À ce moment-là, je pitcher l’histoire en dix secondes:
 
« C’est l’histoire d’une jeune homme qui, du jour au lendemain, se retrouve capable de lire dans les pensées.
 
Il en profite pour traquer un criminel que personne n’arrive à saisir.
 
Jusqu’à ce que… » 
 
C’est tout. Je m’arrête là.
 
Madame Laporte a réagi comme la plupart des personnes à qui je raconte ça.
 
Elle m’a demandé comment s’appelait le livre.
 
À ce moment-là, je lui réponds:
 
« Attendez, j’ai mieux ! » 
 
Et je lui présente directement le site de mon roman.
 
En un coup d’oeil, elle peut voir la couverture du livre, et elle aperçoit une interview à la radio, des critiques (positives), etc.
 
Elle n’a pas le temps de tout lire, mais elle voit que c’est là.
 
Le produit est présenté, il ne nous reste plus qu’à conclure la vente.
 
 

Etape 4: conclure la vente

 
À un moment donné, je sors mon argument phare:
 
« Je ne suis pas très objectif, puisque pour le coup c’est moi qui ai écrit cette histoire » 
 
En général, ce rebondissement fait sourire.
 
Parfois, il impressionne.
 
Et neuf fois sur dix, il aboutit sur: « ah bah si en plus c’est vous qui l’avez écrit, je vais l’acheter ! » 
 
Au passage, je les prie de m’excuser de faire ma pub
 
(ils sont souvent très tolérants)
 
 
Comment je fais, à partir de là ?
 
Je retourne sur la page de vente, et j’explique COMMENT il faut faire pour recevoir le livre.
 
« Le mieux, c’est que juste ici vous avez un petit formulaire.
 
Vous aurez juste à entrer vos coordonnées, effectuer un paiement sécurisé, et ensuite vous recevrez votre exemplaire directement dans votre boîte aux lettres.
 
Et comme c’est vous, je me chargerai personnellement de l’envoi et je vous ferai une petite dédicace ! » 
 
À partir de là…
 
Au mieux je réalise une vente additionnelle et je récupère une nouvelle lectrice.
 
Au pire, je consolide ma vente initiale en apportant une anecdote marquante, de la bonne humeur et même, une certaine crédibilité.
 
 

Voilà ce que j’appelle un « tunnel de vente en live » 

 

Tout y est.

 
Prospection.

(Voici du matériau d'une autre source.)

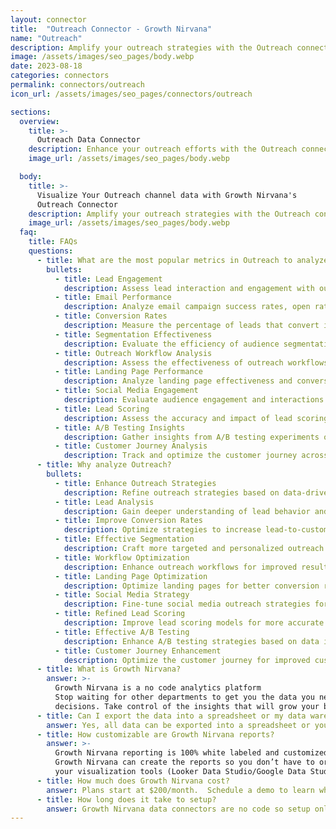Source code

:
```yaml
---
layout: connector
title:  "Outreach Connector - Growth Nirvana"
name: "Outreach"
description: Amplify your outreach strategies with the Outreach connector.
image: /assets/images/seo_pages/body.webp
date: 2023-08-18
categories: connectors
permalink: connectors/outreach
icon_url: /assets/images/seo_pages/connectors/outreach

sections:
  overview:
    title: >-
      Outreach Data Connector
    description: Enhance your outreach efforts with the Outreach connector.
    image_url: /assets/images/seo_pages/body.webp

  body:
    title: >-
      Visualize Your Outreach channel data with Growth Nirvana's
      Outreach Connector
    description: Amplify your outreach strategies with the Outreach connector.
    image_url: /assets/images/seo_pages/body.webp
  faq:
    title: FAQs
    questions:
      - title: What are the most popular metrics in Outreach to analyze?
        bullets:
          - title: Lead Engagement
            description: Assess lead interaction and engagement with outreach efforts.
          - title: Email Performance
            description: Analyze email campaign success rates, open rates, and click-through rates.
          - title: Conversion Rates
            description: Measure the percentage of leads that convert into customers.
          - title: Segmentation Effectiveness
            description: Evaluate the efficiency of audience segmentation strategies.
          - title: Outreach Workflow Analysis
            description: Assess the effectiveness of outreach workflows.
          - title: Landing Page Performance
            description: Analyze landing page effectiveness and conversion rates.
          - title: Social Media Engagement
            description: Evaluate audience engagement and interactions on social media platforms.
          - title: Lead Scoring
            description: Assess the accuracy and impact of lead scoring models.
          - title: A/B Testing Insights
            description: Gather insights from A/B testing experiments on outreach efforts.
          - title: Customer Journey Analysis
            description: Track and optimize the customer journey across outreach touchpoints.
      - title: Why analyze Outreach?
        bullets:
          - title: Enhance Outreach Strategies
            description: Refine outreach strategies based on data-driven insights.
          - title: Lead Analysis
            description: Gain deeper understanding of lead behavior and preferences.
          - title: Improve Conversion Rates
            description: Optimize strategies to increase lead-to-customer conversion rates.
          - title: Effective Segmentation
            description: Craft more targeted and personalized outreach campaigns.
          - title: Workflow Optimization
            description: Enhance outreach workflows for improved results.
          - title: Landing Page Optimization
            description: Optimize landing pages for better conversion rates.
          - title: Social Media Strategy
            description: Fine-tune social media outreach strategies for higher engagement.
          - title: Refined Lead Scoring
            description: Improve lead scoring models for more accurate lead prioritization.
          - title: Effective A/B Testing
            description: Enhance A/B testing strategies based on data insights.
          - title: Customer Journey Enhancement
            description: Optimize the customer journey for improved customer experiences.
      - title: What is Growth Nirvana?
        answer: >-
          Growth Nirvana is a no code analytics platform 
          Stop waiting for other departments to get you the data you need to make critical business 
          decisions. Take control of the insights that will grow your business.
      - title: Can I export the data into a spreadsheet or my data warehouse?
        answer: Yes, all data can be exported into a spreadsheet or your data warehouse (Google BigQuery, AWS, Snowflake, Azure, etc)
      - title: How customizable are Growth Nirvana reports?
        answer: >-
          Growth Nirvana reporting is 100% white labeled and customized to your specifications.
          Growth Nirvana can create the reports so you don’t have to or you can connect
          your visualization tools (Looker Data Studio/Google Data Studio, Tableau, PowerBI, etc) to Growth Nirvana.
      - title: How much does Growth Nirvana cost?
        answer: Plans start at $200/month.  Schedule a demo to learn what plan is best for you.
      - title: How long does it take to setup?
        answer: Growth Nirvana data connectors are no code so setup only requires a few clicks.
---
```

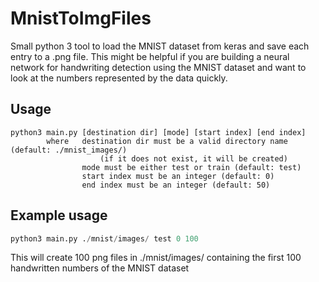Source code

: # MnistToImgFiles
Small python 3 tool to load the MNIST dataset from keras and save each entry to a .png file.
This might be helpful if you are building a neural network for handwriting detection using the MNIST dataset and want to look at the numbers represented by the data quickly.

## Usage
```
python3 main.py [destination dir] [mode] [start index] [end index]
        where   destination dir must be a valid directory name (default: ./mnist_images/)
                    (if it does not exist, it will be created)
                mode must be either test or train (default: test)
                start index must be an integer (default: 0)
                end index must be an integer (default: 50)
```

## Example usage
```python
python3 main.py ./mnist/images/ test 0 100
```
This will create 100 png files in ./mnist/images/ containing the first 100 handwritten numbers of the MNIST dataset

Qualification. Présentation. Conclusion.
 
À la limite, on pourrait rajouter l’Etape 5: effectuer un suivi.
 
Mais je pense que tu as compris l’idée.
 
C’est que tu n’as pas besoin d’être un génie de l’informatique
 
Ni un geek de click funnels
 
Pour faire glisser tes prospects le long de ton tunnel de vente.
 
 
Les logiciels, les pages de capture, les upsell, etc.
 
Tout ça, c’est juste de la technologie au profit de concepts qui existent depuis des siècles.
 
(une page de vente additionnelle dans un funnel, c’est la même chose qu’un poissonnier romain qui te vend une deuxième truite pour quelques sentences de plus…)
 
 

Ce que je veux te montrer ici, c’est que les fondamentaux sont toujours les mêmes.

 
La technique varie.
 
Les fondamentaux, jamais.
 
Et il n’y a pas plus fondamental que la vente.
 
C’est justement pour ça que je suis passionné à l’idée de former les gens à cette compétence clé.
 
Et ça fera d’ailleurs l’objet de ma prochaine formation ouverte au grand public 
 
(je t’en reparle bientôt !)
 
 

En attendant, si tu es curieux…

 
Ou si toi aussi tu aimes les thrillers fantastiques…
 
Tu peux retrouver la présentation de mon roman à cette adresse:
 
 
 
Bonne lecture !
 
À demain,
 
Meryl
 
 
 
PS:  s’il y a des questions en particulier que tu voudrais que je traite au sujet de la vente
 
Ou de la communication,
 
Ou de la persuasion en général…
 
Je suis tout ouï.
 
Je tiens à te proposer un programme sur-mesure qui répond parfaitement à tes attentes.
 
Réponds simplement en commentaires pour me le dire.

Convaincre avec son histoire

Hier, je t’ai parlé du story-telling.


Ou l’art de raconter des histoires.



Pour enseigner.


Pour persuader.


Mais aussi et surtout…


Pour vendre.






D’ici les prochains jours, je vais te donner 3 types d’histoires que tu devrais compter dans tes munitions.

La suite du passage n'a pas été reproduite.